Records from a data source
++++++++++

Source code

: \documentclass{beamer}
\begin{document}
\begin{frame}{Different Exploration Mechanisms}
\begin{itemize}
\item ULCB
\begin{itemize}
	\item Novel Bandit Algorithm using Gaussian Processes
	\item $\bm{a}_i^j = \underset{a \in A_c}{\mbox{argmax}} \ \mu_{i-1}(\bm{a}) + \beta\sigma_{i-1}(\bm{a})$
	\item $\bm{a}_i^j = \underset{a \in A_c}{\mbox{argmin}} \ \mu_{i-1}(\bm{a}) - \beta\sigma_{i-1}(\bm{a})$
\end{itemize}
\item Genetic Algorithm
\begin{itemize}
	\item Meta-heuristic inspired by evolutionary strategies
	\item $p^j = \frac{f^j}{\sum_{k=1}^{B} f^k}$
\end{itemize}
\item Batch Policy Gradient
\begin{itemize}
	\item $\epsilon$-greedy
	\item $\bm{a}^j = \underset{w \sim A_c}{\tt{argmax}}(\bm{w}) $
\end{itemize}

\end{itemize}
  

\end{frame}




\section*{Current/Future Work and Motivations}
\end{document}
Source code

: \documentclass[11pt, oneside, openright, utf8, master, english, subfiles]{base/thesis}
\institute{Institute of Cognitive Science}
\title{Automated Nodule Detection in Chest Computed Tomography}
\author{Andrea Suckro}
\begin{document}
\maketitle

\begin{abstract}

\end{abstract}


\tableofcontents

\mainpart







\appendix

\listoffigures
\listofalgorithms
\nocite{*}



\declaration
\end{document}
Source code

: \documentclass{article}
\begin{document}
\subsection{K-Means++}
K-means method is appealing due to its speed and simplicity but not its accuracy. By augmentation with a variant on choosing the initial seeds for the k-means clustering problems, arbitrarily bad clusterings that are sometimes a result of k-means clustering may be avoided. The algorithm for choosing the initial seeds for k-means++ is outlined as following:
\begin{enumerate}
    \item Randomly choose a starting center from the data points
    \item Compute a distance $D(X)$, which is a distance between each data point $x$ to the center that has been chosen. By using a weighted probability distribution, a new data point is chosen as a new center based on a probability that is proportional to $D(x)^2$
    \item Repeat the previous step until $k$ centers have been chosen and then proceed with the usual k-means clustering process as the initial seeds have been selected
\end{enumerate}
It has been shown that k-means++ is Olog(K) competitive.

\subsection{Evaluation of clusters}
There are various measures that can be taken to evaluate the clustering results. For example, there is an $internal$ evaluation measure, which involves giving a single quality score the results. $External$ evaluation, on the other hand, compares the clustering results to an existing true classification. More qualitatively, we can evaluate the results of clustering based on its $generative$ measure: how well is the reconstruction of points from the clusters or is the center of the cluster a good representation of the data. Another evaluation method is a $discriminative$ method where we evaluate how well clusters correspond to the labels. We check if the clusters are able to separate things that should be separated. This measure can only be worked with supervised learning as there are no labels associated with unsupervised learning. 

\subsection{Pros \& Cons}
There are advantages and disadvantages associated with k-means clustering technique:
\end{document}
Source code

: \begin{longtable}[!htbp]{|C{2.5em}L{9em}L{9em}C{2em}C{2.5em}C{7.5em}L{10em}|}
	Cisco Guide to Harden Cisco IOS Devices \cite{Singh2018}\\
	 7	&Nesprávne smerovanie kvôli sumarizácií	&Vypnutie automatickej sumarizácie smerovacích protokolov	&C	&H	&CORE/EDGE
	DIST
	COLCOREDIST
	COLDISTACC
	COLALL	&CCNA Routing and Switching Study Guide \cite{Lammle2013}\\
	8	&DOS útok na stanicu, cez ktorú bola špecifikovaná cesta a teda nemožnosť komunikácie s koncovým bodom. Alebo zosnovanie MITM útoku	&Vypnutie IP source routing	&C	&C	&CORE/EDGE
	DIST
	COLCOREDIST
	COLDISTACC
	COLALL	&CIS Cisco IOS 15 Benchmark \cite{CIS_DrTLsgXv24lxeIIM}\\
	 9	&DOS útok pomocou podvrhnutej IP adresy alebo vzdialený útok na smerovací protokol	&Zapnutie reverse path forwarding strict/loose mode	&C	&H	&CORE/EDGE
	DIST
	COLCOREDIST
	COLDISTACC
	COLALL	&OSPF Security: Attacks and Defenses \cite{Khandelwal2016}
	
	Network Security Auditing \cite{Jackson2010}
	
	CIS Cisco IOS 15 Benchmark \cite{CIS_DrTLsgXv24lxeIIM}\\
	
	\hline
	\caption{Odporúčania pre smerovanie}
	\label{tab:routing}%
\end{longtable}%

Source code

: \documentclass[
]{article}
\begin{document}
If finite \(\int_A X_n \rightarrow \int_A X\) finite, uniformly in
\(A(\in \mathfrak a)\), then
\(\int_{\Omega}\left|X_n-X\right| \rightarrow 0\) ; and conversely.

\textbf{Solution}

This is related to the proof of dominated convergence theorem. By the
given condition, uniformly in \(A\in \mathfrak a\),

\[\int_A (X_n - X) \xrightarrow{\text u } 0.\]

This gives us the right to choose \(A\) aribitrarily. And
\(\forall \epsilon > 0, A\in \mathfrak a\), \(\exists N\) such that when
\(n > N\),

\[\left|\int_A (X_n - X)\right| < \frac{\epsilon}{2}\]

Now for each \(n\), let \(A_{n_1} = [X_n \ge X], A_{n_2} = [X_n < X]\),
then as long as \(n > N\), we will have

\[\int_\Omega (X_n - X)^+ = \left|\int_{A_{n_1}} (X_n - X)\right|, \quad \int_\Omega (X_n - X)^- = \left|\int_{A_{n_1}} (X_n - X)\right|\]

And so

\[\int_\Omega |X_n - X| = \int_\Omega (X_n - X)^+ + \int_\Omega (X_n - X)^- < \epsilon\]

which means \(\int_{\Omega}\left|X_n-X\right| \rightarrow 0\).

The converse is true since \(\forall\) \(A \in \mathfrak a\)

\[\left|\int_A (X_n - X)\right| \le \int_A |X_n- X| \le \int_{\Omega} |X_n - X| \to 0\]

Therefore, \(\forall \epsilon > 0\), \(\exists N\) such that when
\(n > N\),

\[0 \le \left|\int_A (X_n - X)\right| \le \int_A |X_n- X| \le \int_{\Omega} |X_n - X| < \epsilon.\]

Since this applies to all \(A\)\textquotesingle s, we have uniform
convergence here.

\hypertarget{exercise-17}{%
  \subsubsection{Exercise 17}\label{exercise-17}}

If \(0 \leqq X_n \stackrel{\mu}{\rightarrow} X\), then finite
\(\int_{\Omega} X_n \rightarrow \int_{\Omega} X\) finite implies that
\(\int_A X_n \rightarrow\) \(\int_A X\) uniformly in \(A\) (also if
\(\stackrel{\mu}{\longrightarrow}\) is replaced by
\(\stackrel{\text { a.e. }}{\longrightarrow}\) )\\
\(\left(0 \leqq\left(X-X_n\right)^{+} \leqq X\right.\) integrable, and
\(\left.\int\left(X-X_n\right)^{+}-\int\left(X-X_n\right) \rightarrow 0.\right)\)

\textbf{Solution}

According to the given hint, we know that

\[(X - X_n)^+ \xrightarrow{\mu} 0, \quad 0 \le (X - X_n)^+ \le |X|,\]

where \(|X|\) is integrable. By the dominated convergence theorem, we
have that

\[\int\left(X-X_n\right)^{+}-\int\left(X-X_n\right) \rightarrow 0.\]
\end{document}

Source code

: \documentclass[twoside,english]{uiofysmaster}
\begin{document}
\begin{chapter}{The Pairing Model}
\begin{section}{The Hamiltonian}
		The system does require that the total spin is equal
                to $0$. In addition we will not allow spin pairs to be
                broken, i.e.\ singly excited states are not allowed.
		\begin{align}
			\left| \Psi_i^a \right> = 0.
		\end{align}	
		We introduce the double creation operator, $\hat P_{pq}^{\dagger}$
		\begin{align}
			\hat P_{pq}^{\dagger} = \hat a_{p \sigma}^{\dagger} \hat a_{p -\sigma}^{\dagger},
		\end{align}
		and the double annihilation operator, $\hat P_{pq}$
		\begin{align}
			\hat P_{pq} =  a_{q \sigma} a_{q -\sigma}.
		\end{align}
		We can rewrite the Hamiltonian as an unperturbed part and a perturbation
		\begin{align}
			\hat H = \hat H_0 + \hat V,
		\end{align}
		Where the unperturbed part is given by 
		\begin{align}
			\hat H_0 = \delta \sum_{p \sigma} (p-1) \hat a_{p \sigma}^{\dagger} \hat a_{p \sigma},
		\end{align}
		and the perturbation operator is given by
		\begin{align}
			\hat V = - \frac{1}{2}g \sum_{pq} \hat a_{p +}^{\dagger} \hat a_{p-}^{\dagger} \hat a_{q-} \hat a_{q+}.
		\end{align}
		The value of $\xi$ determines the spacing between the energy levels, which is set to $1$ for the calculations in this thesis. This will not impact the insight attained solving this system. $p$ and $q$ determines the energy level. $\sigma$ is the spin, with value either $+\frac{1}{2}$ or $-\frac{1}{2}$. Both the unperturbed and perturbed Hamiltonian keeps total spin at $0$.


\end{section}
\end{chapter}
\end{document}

++++++++++

## Task details
Return exactly the line that contains "H_0 = \delta" and every line after it, through the last line of the records.

## Written solution
			\hat H_0 = \delta \sum_{p \sigma} (p-1) \hat a_{p \sigma}^{\dagger} \hat a_{p \sigma},
		\end{align}
		and the perturbation operator is given by
		\begin{align}
			\hat V = - \frac{1}{2}g \sum_{pq} \hat a_{p +}^{\dagger} \hat a_{p-}^{\dagger} \hat a_{q-} \hat a_{q+}.
		\end{align}
		The value of $\xi$ determines the spacing between the energy levels, which is set to $1$ for the calculations in this thesis. This will not impact the insight attained solving this system. $p$ and $q$ determines the energy level. $\sigma$ is the spin, with value either $+\frac{1}{2}$ or $-\frac{1}{2}$. Both the unperturbed and perturbed Hamiltonian keeps total spin at $0$.


\end{section}
\end{chapter}
\end{document}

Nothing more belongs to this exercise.